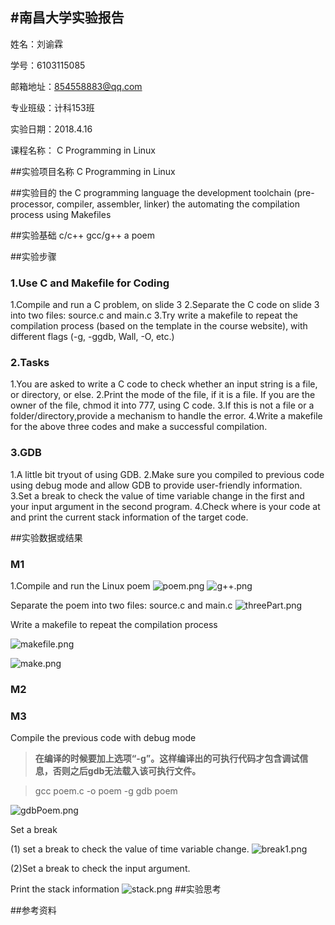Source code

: ﻿#南昌大学实验报告
---


姓名：刘谕霖
	
学号：6103115085

邮箱地址：854558883@qq.com

专业班级：计科153班

实验日期：2018.4.16
    
课程名称： C Programming in Linux
 
##实验项目名称
C Programming in Linux

##实验目的
the C programming language
the development toolchain (pre-processor, compiler, assembler, linker)
the automating the compilation process using Makefiles

##实验基础
c/c++
gcc/g++
a poem

##实验步骤
### 1.Use C and Makefile for Coding
1.Compile and run a C problem, on slide 3
2.Separate the C code on slide 3 into two files: source.c and main.c
3.Try write a makefile to repeat the compilation process (based on the template in the course website), with different flags (-g, -ggdb, Wall, -O, etc.)


### 2.Tasks
1.You are asked to write a C code to check whether an input string is a file, or directory, or else.
2.Print the mode of the file, if it is a file. If you are the owner of the file, chmod it into 777, using C code.
3.If this is not a file or a folder/directory,provide a mechanism to handle the
error.
4.Write a makefile for the above three codes and make a successful compilation.

### 3.GDB
1.A little bit tryout of using GDB.
2.Make sure you compiled to previous code using debug mode and allow GDB to provide user-friendly information.
3.Set a break to check the value of time variable change in the first and your input argument in the second program.
4.Check where is your code at and print the current stack information of the target code.

##实验数据或结果
### M1
1.Compile and run the Linux poem
![poem.png](https://upload-images.jianshu.io/upload_images/11189792-1c701736053b9e09.png?imageMogr2/auto-orient/strip%7CimageView2/2/w/1240)
![g++.png](https://upload-images.jianshu.io/upload_images/11189792-999601407e0f9c46.png?imageMogr2/auto-orient/strip%7CimageView2/2/w/1240)

Separate the poem into two files: source.c and main.c
![threePart.png](https://upload-images.jianshu.io/upload_images/11189792-b340d488ff623a68.png?imageMogr2/auto-orient/strip%7CimageView2/2/w/1240)

Write a makefile to repeat the compilation process

![makefile.png](https://upload-images.jianshu.io/upload_images/11189792-cfa6c308e8c5dca2.png?imageMogr2/auto-orient/strip%7CimageView2/2/w/1240)

![make.png](https://upload-images.jianshu.io/upload_images/11189792-393a582e9aded3a3.png?imageMogr2/auto-orient/strip%7CimageView2/2/w/1240)
### M2

### M3
Compile the previous code with debug mode

>**在编译的时候要加上选项“-g”。这样编译出的可执行代码才包含调试信息，否则之后gdb无法载入该可执行文件。**

> gcc poem.c -o poem -g
> gdb poem

![gdbPoem.png](https://upload-images.jianshu.io/upload_images/11189792-e5f847ebe5a5e6b5.png?imageMogr2/auto-orient/strip%7CimageView2/2/w/1240)

Set a break

(1) set a break to check the value of time variable change.
![break1.png](https://upload-images.jianshu.io/upload_images/11189792-0589439a84e1f99d.png?imageMogr2/auto-orient/strip%7CimageView2/2/w/1240)

(2)Set a break to check the input argument.

Print the stack information
![stack.png](https://upload-images.jianshu.io/upload_images/11189792-bead2b8236e12a62.png?imageMogr2/auto-orient/strip%7CimageView2/2/w/1240)
##实验思考



##参考资料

====================

_Aim of the exercise_
Could you output every record above exactly as it appears, without the pictures?

_Answer to this task_
Source code

: ﻿#南昌大学实验报告
---


姓名：刘谕霖
	
学号：6103115085

邮箱地址：854558883@qq.com

专业班级：计科153班

实验日期：2018.4.16
    
课程名称： C Programming in Linux
 
##实验项目名称
C Programming in Linux

##实验目的
the C programming language
the development toolchain (pre-processor, compiler, assembler, linker)
the automating the compilation process using Makefiles

##实验基础
c/c++
gcc/g++
a poem

##实验步骤
### 1.Use C and Makefile for Coding
1.Compile and run a C problem, on slide 3
2.Separate the C code on slide 3 into two files: source.c and main.c
3.Try write a makefile to repeat the compilation process (based on the template in the course website), with different flags (-g, -ggdb, Wall, -O, etc.)


### 2.Tasks
1.You are asked to write a C code to check whether an input string is a file, or directory, or else.
2.Print the mode of the file, if it is a file. If you are the owner of the file, chmod it into 777, using C code.
3.If this is not a file or a folder/directory,provide a mechanism to handle the
error.
4.Write a makefile for the above three codes and make a successful compilation.

### 3.GDB
1.A little bit tryout of using GDB.
2.Make sure you compiled to previous code using debug mode and allow GDB to provide user-friendly information.
3.Set a break to check the value of time variable change in the first and your input argument in the second program.
4.Check where is your code at and print the current stack information of the target code.

##实验数据或结果
### M1
1.Compile and run the Linux poem
![poem.png](https://upload-images.jianshu.io/upload_images/11189792-1c701736053b9e09.png?imageMogr2/auto-orient/strip%7CimageView2/2/w/1240)
![g++.png](https://upload-images.jianshu.io/upload_images/11189792-999601407e0f9c46.png?imageMogr2/auto-orient/strip%7CimageView2/2/w/1240)

Separate the poem into two files: source.c and main.c
![threePart.png](https://upload-images.jianshu.io/upload_images/11189792-b340d488ff623a68.png?imageMogr2/auto-orient/strip%7CimageView2/2/w/1240)

Write a makefile to repeat the compilation process

![makefile.png](https://upload-images.jianshu.io/upload_images/11189792-cfa6c308e8c5dca2.png?imageMogr2/auto-orient/strip%7CimageView2/2/w/1240)

![make.png](https://upload-images.jianshu.io/upload_images/11189792-393a582e9aded3a3.png?imageMogr2/auto-orient/strip%7CimageView2/2/w/1240)
### M2

### M3
Compile the previous code with debug mode

>**在编译的时候要加上选项“-g”。这样编译出的可执行代码才包含调试信息，否则之后gdb无法载入该可执行文件。**

> gcc poem.c -o poem -g
> gdb poem

![gdbPoem.png](https://upload-images.jianshu.io/upload_images/11189792-e5f847ebe5a5e6b5.png?imageMogr2/auto-orient/strip%7CimageView2/2/w/1240)

Set a break

(1) set a break to check the value of time variable change.
![break1.png](https://upload-images.jianshu.io/upload_images/11189792-0589439a84e1f99d.png?imageMogr2/auto-orient/strip%7CimageView2/2/w/1240)

(2)Set a break to check the input argument.

Print the stack information
![stack.png](https://upload-images.jianshu.io/upload_images/11189792-bead2b8236e12a62.png?imageMogr2/auto-orient/strip%7CimageView2/2/w/1240)
##实验思考



##参考资料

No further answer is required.